§ **Data excerpts**
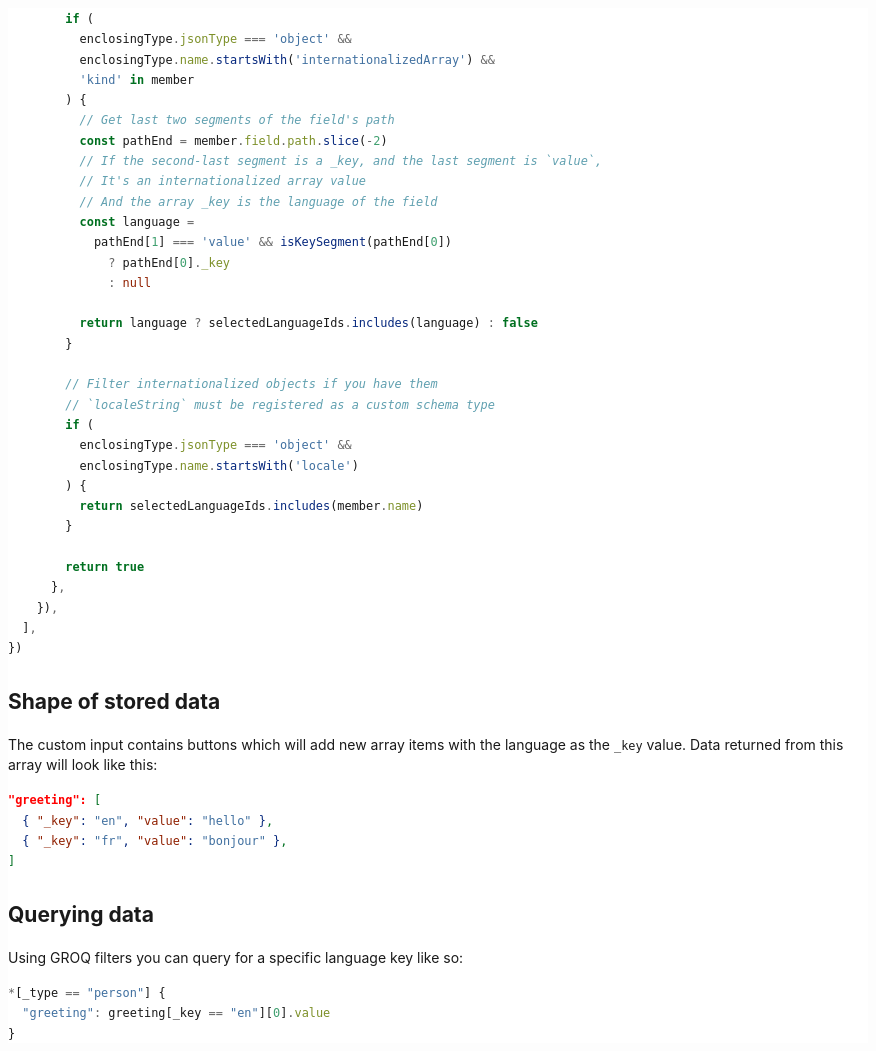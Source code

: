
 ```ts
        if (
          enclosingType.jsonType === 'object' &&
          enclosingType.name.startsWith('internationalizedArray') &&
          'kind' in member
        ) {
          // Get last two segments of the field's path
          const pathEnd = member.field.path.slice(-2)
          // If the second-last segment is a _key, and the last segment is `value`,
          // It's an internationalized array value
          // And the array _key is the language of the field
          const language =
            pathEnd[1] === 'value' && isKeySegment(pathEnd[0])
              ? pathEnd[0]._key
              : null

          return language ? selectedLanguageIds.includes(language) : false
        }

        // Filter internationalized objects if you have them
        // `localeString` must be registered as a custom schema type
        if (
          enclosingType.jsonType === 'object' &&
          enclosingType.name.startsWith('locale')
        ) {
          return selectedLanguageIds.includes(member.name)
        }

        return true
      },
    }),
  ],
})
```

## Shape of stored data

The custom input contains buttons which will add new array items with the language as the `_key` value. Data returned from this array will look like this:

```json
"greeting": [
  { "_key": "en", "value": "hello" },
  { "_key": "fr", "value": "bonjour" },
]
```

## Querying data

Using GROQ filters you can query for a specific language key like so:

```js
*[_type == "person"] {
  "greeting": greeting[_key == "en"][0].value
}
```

§ **What is required**
Look through the entries above; copy every line holding the string "startsWith".

§ **Output**
          enclosingType.name.startsWith('internationalizedArray') &&
          enclosingType.name.startsWith('locale')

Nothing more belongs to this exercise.